• Records for this exercise:
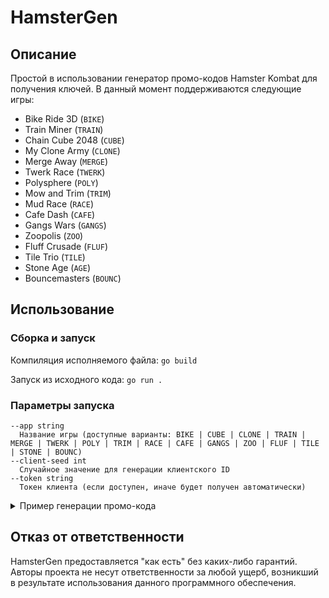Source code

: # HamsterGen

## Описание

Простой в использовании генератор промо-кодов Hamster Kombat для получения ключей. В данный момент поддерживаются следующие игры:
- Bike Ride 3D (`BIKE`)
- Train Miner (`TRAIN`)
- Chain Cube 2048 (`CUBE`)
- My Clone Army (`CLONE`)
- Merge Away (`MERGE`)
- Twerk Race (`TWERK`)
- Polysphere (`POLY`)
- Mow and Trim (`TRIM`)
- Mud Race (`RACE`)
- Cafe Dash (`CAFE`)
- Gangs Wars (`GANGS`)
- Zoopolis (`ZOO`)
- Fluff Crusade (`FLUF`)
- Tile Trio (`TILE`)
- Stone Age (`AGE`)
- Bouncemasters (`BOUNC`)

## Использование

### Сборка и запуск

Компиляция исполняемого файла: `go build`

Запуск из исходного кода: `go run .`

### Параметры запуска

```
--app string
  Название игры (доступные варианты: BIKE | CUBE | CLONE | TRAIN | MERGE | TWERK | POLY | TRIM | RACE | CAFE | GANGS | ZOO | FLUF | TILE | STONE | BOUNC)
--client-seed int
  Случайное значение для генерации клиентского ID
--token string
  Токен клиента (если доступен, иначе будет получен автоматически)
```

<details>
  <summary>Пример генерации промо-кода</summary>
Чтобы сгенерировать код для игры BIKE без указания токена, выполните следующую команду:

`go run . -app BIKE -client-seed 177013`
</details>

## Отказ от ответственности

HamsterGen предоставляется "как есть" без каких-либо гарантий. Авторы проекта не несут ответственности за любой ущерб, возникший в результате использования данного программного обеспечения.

--

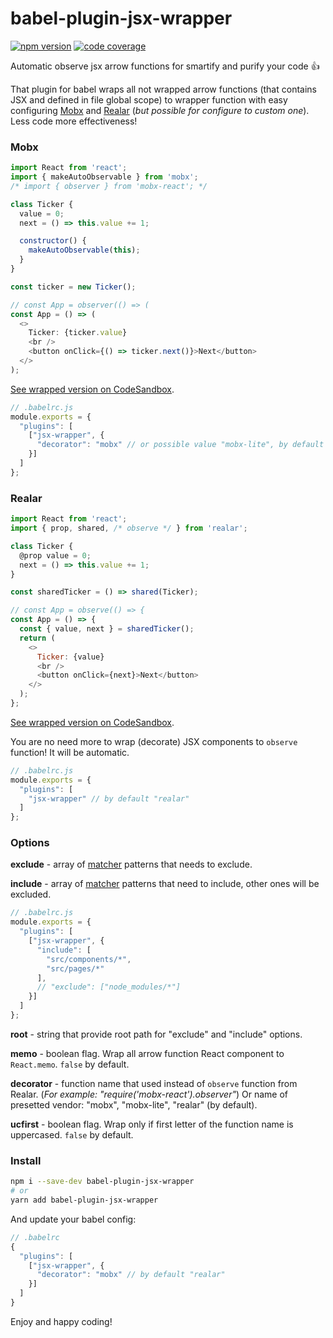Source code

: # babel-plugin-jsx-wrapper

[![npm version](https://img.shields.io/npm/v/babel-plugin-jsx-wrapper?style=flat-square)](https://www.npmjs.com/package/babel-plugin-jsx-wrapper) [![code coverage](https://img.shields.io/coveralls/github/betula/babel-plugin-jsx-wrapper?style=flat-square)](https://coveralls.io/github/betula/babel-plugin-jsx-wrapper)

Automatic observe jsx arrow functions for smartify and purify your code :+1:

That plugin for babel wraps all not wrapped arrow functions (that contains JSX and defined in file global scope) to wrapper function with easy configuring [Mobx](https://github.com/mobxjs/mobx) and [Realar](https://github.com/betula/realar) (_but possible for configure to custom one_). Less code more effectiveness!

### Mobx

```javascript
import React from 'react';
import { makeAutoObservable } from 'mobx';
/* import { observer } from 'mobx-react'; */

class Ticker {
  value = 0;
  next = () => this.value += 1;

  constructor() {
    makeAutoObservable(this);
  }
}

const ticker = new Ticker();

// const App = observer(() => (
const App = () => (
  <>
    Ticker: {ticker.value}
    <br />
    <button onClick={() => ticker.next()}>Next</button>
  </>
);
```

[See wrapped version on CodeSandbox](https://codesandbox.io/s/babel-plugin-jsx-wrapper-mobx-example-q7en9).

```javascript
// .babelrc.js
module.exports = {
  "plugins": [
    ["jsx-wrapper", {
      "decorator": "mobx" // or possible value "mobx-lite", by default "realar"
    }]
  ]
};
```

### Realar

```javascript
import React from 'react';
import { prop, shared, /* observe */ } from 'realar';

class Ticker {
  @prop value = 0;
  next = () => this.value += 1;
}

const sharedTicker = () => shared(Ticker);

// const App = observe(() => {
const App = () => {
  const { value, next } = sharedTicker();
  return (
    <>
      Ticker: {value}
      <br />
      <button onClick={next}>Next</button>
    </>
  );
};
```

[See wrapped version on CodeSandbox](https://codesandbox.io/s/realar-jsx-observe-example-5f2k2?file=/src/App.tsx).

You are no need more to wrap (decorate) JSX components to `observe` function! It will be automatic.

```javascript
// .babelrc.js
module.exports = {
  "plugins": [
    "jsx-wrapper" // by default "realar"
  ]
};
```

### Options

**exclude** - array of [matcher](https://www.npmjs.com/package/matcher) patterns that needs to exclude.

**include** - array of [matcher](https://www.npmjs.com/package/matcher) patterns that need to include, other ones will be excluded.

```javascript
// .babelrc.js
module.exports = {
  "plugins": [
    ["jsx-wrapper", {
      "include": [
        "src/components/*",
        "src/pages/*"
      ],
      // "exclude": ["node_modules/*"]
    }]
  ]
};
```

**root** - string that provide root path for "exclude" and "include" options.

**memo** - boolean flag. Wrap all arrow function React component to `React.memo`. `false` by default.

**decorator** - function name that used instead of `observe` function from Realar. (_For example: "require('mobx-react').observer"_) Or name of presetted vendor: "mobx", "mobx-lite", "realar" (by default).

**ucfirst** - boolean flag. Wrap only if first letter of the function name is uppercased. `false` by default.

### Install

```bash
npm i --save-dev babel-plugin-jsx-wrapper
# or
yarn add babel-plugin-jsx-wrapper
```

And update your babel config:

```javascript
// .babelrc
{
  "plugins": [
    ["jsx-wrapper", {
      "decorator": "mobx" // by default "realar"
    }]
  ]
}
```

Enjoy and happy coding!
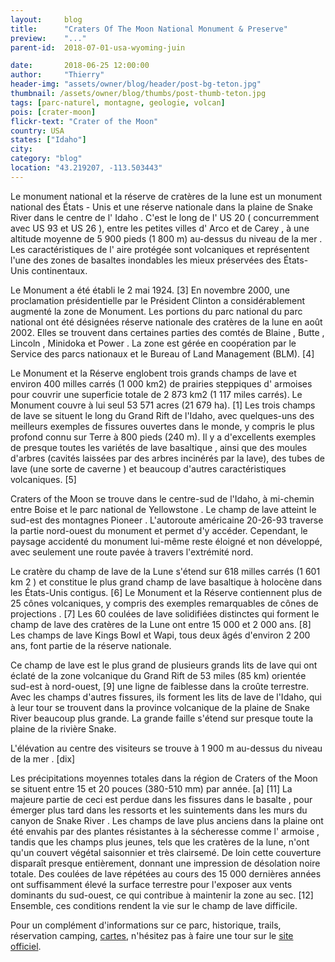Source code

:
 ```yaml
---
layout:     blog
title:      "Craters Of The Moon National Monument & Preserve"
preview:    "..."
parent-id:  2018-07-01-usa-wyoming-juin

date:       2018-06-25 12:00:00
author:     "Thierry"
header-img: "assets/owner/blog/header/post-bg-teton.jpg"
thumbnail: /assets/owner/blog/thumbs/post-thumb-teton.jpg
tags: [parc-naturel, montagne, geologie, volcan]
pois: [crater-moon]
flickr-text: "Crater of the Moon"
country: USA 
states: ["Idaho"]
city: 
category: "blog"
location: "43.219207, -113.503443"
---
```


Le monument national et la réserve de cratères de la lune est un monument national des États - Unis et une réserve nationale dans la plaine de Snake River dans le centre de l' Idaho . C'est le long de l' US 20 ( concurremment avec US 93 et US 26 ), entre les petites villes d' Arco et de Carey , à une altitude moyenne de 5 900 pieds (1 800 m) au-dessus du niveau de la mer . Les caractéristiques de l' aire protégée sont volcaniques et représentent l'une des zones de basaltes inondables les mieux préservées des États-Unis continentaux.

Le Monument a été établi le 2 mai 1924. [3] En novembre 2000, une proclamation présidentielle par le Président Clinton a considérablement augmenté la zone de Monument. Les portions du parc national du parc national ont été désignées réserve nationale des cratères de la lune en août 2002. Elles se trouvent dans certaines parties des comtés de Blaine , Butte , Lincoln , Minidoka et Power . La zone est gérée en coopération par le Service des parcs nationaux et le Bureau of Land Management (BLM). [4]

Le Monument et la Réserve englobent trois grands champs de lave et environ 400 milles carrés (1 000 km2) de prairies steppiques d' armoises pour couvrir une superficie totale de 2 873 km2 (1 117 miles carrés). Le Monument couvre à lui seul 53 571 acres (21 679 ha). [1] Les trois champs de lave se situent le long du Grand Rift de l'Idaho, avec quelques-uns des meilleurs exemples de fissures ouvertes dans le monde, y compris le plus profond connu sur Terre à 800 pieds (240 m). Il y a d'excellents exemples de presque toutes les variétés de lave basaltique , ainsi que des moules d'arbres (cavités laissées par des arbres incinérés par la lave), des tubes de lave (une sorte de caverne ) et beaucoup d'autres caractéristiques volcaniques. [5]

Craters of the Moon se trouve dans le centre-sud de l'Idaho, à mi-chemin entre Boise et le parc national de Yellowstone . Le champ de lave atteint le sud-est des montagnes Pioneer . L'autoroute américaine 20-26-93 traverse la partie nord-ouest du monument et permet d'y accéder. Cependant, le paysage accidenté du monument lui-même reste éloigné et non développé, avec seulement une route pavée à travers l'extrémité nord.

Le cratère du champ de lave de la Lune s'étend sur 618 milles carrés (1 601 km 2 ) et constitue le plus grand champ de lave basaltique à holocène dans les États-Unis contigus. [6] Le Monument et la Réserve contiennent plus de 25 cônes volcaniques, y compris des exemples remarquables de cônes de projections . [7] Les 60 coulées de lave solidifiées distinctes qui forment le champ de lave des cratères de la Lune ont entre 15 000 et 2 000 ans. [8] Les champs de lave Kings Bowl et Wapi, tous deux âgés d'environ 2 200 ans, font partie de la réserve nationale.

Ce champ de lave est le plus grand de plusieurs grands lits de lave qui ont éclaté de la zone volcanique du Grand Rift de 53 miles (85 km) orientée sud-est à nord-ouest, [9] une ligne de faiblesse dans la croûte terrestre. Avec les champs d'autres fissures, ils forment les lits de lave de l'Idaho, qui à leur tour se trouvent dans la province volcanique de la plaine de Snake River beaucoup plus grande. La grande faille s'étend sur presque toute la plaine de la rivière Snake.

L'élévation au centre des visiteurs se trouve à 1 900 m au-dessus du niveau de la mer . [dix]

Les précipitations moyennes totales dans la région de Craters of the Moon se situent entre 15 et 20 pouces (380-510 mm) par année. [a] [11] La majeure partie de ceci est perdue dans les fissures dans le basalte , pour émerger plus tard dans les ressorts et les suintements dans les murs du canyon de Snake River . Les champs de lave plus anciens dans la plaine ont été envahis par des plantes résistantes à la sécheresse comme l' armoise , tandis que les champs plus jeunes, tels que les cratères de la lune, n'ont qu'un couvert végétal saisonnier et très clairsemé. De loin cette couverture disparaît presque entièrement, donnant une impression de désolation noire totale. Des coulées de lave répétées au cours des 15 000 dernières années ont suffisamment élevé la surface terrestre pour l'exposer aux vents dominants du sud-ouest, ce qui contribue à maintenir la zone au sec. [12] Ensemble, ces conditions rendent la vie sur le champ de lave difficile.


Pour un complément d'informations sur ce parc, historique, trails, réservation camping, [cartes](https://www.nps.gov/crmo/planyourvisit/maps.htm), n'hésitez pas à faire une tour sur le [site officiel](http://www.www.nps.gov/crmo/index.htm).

--

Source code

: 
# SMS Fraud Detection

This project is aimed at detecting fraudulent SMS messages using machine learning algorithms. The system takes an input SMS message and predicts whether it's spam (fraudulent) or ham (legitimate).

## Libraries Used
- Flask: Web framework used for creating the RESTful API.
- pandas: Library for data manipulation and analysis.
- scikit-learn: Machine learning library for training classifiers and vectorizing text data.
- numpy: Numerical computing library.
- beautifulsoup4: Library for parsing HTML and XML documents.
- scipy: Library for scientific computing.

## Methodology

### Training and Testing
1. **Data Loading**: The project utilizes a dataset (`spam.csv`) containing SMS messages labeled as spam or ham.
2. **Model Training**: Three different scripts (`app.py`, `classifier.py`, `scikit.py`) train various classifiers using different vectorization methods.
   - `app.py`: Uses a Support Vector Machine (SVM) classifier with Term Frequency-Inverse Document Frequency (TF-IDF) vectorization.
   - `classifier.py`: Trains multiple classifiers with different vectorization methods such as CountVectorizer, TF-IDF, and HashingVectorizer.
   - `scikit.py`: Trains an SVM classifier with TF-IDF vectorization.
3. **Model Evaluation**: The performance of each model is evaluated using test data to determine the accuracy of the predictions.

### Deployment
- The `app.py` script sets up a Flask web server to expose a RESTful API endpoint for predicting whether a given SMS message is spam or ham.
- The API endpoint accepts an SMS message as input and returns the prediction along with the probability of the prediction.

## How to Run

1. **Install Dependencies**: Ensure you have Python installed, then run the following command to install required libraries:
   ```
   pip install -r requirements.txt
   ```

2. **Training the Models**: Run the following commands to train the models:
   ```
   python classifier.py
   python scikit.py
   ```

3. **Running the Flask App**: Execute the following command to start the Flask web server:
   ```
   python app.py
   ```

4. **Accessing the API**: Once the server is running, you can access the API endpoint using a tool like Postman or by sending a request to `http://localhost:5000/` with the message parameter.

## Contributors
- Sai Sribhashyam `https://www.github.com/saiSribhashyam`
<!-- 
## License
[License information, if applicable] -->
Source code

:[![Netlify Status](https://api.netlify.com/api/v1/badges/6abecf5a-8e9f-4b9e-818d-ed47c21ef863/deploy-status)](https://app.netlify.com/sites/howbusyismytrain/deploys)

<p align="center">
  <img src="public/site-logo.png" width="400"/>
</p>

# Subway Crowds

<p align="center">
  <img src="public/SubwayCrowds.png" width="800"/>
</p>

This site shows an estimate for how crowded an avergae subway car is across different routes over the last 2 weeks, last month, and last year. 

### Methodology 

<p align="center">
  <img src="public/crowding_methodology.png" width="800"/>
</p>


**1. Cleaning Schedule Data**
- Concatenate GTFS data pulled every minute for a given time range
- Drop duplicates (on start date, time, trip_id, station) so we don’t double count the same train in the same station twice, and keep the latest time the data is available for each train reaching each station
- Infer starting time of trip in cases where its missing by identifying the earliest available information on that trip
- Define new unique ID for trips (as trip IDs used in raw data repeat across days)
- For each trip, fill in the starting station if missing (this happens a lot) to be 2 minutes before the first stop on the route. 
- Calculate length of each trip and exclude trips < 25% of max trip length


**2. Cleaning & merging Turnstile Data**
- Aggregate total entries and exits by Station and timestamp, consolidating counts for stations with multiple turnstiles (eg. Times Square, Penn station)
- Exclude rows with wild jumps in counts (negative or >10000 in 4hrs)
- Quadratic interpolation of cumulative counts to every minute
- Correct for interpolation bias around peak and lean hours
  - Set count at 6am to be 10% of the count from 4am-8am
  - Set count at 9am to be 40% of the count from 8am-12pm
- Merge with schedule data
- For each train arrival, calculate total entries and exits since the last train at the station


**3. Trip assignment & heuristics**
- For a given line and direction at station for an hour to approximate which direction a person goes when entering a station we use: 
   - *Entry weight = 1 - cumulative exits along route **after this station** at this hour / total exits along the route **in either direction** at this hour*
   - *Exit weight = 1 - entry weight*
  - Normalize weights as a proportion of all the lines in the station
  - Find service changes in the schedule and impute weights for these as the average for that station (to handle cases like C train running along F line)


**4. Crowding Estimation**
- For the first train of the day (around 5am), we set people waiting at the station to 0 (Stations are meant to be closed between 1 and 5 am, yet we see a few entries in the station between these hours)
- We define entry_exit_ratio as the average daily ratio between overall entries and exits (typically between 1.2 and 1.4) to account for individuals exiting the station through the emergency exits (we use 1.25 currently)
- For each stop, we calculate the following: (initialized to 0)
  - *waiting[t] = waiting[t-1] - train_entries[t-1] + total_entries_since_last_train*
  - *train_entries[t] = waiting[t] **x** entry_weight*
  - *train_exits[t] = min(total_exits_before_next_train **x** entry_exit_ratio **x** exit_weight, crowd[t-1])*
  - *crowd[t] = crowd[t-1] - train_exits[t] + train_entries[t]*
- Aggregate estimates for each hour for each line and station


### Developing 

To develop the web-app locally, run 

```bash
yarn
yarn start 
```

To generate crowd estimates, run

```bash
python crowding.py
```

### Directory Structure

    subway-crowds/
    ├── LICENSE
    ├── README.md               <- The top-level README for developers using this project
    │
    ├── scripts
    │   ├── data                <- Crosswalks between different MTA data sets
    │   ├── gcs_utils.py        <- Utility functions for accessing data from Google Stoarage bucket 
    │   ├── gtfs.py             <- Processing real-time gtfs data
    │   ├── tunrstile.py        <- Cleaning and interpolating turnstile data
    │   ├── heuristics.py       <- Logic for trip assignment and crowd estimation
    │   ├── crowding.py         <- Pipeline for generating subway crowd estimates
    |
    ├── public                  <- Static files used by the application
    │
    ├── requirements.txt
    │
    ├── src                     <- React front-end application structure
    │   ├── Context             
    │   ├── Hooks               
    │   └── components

• Task prompt:
Each line in the listing where the word "tour" is found is to be copied.

• Response area:
Ce champ de lave est le plus grand de plusieurs grands lits de lave qui ont éclaté de la zone volcanique du Grand Rift de 53 miles (85 km) orientée sud-est à nord-ouest, [9] une ligne de faiblesse dans la croûte terrestre. Avec les champs d'autres fissures, ils forment les lits de lave de l'Idaho, qui à leur tour se trouvent dans la province volcanique de la plaine de Snake River beaucoup plus grande. La grande faille s'étend sur presque toute la plaine de la rivière Snake.
Pour un complément d'informations sur ce parc, historique, trails, réservation camping, [cartes](https://www.nps.gov/crmo/planyourvisit/maps.htm), n'hésitez pas à faire une tour sur le [site officiel](http://www.www.nps.gov/crmo/index.htm).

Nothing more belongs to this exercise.